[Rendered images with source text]
((

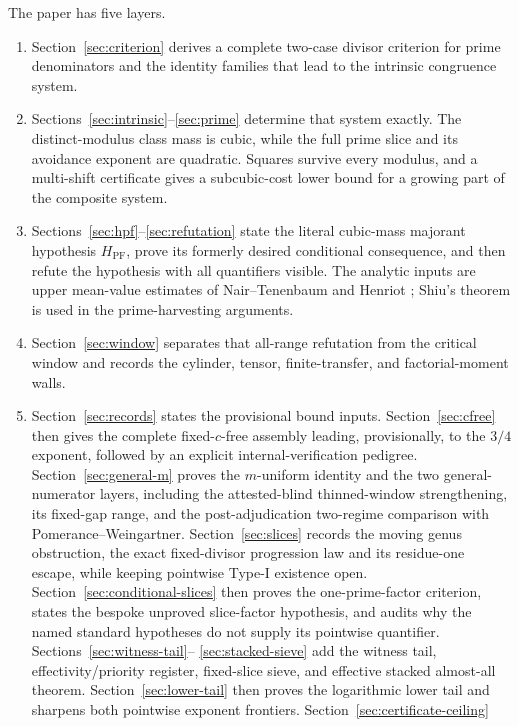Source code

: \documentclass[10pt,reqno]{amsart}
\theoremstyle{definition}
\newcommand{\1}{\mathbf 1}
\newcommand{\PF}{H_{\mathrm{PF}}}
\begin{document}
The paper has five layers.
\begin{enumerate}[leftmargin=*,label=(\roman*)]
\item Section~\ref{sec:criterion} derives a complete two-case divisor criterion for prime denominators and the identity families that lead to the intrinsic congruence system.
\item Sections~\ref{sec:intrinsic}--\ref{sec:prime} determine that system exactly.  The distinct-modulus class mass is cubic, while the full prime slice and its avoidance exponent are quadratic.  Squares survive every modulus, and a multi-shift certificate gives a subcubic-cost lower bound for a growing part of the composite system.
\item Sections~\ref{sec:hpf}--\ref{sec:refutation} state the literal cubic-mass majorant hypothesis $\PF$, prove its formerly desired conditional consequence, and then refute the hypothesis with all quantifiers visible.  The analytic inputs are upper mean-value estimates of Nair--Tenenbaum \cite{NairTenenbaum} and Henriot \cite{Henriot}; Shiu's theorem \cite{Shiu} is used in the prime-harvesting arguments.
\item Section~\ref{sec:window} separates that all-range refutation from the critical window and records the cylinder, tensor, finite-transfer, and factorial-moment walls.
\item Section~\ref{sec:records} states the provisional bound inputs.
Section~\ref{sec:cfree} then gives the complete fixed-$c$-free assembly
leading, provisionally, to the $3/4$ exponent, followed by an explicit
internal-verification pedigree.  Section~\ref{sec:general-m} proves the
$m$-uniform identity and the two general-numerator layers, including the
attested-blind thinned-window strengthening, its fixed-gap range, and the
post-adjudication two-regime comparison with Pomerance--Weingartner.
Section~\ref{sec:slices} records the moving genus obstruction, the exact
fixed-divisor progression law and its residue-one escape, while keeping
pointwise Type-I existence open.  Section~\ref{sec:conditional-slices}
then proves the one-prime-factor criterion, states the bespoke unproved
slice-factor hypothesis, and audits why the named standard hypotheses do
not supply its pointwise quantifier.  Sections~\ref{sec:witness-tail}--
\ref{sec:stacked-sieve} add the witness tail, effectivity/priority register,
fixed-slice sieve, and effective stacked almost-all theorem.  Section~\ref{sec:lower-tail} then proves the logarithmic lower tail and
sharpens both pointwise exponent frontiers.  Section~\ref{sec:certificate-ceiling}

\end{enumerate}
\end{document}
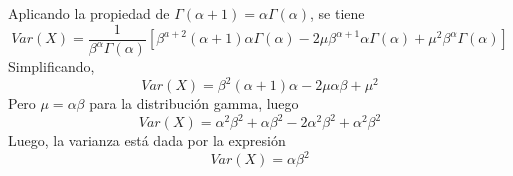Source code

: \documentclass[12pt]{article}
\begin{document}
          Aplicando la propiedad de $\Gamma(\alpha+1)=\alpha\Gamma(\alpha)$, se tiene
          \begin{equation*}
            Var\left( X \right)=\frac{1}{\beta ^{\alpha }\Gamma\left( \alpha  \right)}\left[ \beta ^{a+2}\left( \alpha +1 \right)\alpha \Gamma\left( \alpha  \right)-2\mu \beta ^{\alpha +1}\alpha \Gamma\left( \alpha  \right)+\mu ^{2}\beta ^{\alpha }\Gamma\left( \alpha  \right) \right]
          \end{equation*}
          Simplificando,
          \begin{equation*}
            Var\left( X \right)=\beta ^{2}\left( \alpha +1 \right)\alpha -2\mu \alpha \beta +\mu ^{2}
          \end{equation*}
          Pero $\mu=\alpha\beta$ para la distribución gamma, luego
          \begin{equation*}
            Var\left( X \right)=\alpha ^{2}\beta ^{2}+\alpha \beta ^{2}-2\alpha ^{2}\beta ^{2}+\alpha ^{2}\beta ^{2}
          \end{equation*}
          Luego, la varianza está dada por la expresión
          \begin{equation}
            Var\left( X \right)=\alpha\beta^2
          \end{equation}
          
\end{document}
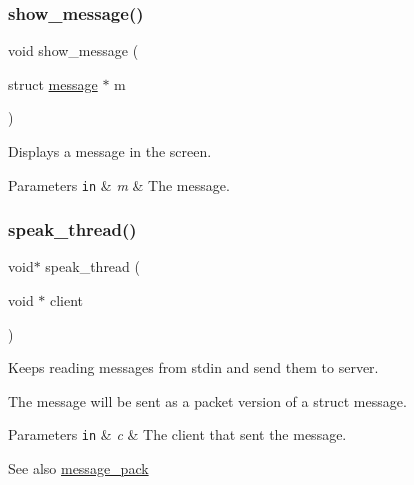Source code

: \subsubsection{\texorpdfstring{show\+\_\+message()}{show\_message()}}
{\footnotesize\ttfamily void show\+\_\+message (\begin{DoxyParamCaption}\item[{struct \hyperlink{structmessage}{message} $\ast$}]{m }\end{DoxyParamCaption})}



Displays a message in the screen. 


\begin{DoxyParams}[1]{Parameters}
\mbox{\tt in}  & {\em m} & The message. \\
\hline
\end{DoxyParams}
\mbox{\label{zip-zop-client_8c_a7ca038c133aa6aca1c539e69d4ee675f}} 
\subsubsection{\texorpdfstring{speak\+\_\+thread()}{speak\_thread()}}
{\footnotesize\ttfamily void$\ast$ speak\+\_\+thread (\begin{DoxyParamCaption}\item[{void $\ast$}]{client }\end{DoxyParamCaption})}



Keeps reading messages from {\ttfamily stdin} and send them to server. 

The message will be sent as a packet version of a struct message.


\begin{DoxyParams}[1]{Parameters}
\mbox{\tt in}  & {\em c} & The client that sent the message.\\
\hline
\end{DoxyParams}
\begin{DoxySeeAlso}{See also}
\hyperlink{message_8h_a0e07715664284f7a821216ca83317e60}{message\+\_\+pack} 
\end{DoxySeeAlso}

))

** What this task involves **
One line above contains "The message will". Output that line and each one after it, word for word, and nothing else.

** Exercise answer **
The message will be sent as a packet version of a struct message.


\begin{DoxyParams}[1]{Parameters}
\mbox{\tt in}  & {\em c} & The client that sent the message.\\
\hline
\end{DoxyParams}
\begin{DoxySeeAlso}{See also}
\hyperlink{message_8h_a0e07715664284f7a821216ca83317e60}{message\+\_\+pack} 
\end{DoxySeeAlso}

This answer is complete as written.